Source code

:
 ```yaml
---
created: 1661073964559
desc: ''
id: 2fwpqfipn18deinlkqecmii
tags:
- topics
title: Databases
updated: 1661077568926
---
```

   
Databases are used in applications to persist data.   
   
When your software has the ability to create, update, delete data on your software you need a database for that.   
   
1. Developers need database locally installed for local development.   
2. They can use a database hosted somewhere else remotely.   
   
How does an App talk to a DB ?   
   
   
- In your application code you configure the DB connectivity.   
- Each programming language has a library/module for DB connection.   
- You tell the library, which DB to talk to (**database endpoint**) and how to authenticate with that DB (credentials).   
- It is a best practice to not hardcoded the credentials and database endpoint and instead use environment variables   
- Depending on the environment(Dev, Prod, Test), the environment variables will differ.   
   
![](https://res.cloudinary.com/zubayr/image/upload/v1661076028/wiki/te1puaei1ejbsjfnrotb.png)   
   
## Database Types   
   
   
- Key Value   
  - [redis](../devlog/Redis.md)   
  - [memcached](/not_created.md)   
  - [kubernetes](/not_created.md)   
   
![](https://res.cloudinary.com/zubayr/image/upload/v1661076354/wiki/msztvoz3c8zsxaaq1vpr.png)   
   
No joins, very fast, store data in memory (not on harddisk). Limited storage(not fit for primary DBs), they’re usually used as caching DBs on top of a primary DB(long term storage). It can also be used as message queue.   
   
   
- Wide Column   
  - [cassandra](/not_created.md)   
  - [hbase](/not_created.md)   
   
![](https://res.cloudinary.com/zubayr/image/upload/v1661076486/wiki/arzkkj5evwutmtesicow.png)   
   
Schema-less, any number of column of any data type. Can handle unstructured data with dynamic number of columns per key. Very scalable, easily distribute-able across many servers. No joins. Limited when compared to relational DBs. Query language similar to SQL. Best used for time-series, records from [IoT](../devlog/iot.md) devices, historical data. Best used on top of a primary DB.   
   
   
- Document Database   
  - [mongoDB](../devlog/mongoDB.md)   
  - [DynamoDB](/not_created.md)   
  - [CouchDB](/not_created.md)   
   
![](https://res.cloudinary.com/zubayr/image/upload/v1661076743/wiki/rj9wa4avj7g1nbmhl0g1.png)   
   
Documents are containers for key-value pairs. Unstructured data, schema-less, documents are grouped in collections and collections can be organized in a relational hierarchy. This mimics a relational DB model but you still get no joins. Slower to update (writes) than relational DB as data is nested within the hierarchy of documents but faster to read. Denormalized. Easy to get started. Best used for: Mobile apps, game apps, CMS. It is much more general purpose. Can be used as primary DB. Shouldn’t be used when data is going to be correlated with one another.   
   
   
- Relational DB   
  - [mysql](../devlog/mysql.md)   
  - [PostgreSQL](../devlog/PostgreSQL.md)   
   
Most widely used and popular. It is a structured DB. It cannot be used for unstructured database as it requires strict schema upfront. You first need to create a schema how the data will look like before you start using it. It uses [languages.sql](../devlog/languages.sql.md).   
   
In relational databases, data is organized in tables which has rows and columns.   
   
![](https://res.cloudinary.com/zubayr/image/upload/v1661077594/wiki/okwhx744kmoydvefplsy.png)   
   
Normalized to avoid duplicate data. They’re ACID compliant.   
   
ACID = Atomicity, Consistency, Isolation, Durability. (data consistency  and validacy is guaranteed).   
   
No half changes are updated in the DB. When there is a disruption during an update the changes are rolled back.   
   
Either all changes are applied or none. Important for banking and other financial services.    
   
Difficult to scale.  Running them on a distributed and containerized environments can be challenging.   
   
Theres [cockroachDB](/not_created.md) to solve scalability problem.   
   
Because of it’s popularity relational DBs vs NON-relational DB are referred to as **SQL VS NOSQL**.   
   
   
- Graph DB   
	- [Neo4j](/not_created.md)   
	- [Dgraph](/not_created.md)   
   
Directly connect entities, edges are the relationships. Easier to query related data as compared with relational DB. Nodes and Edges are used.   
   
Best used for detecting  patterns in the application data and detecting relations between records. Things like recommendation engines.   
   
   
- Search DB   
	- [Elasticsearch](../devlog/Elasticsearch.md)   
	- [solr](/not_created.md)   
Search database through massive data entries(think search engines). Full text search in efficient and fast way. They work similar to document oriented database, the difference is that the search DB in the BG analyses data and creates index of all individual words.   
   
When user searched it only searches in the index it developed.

------------------------------

The entries above hold a line with "- Each programming" and a later line with "- [kubernetes](/not_created.md)". Write out exactly those lines and all lines between, nothing more.

Task solution -
- Each programming language has a library/module for DB connection.   
- You tell the library, which DB to talk to (**database endpoint**) and how to authenticate with that DB (credentials).   
- It is a best practice to not hardcoded the credentials and database endpoint and instead use environment variables   
- Depending on the environment(Dev, Prod, Test), the environment variables will differ.   
   
![](https://res.cloudinary.com/zubayr/image/upload/v1661076028/wiki/te1puaei1ejbsjfnrotb.png)   
   
## Database Types   
   
   
- Key Value   
  - [redis](../devlog/Redis.md)   
  - [memcached](/not_created.md)   
  - [kubernetes](/not_created.md)   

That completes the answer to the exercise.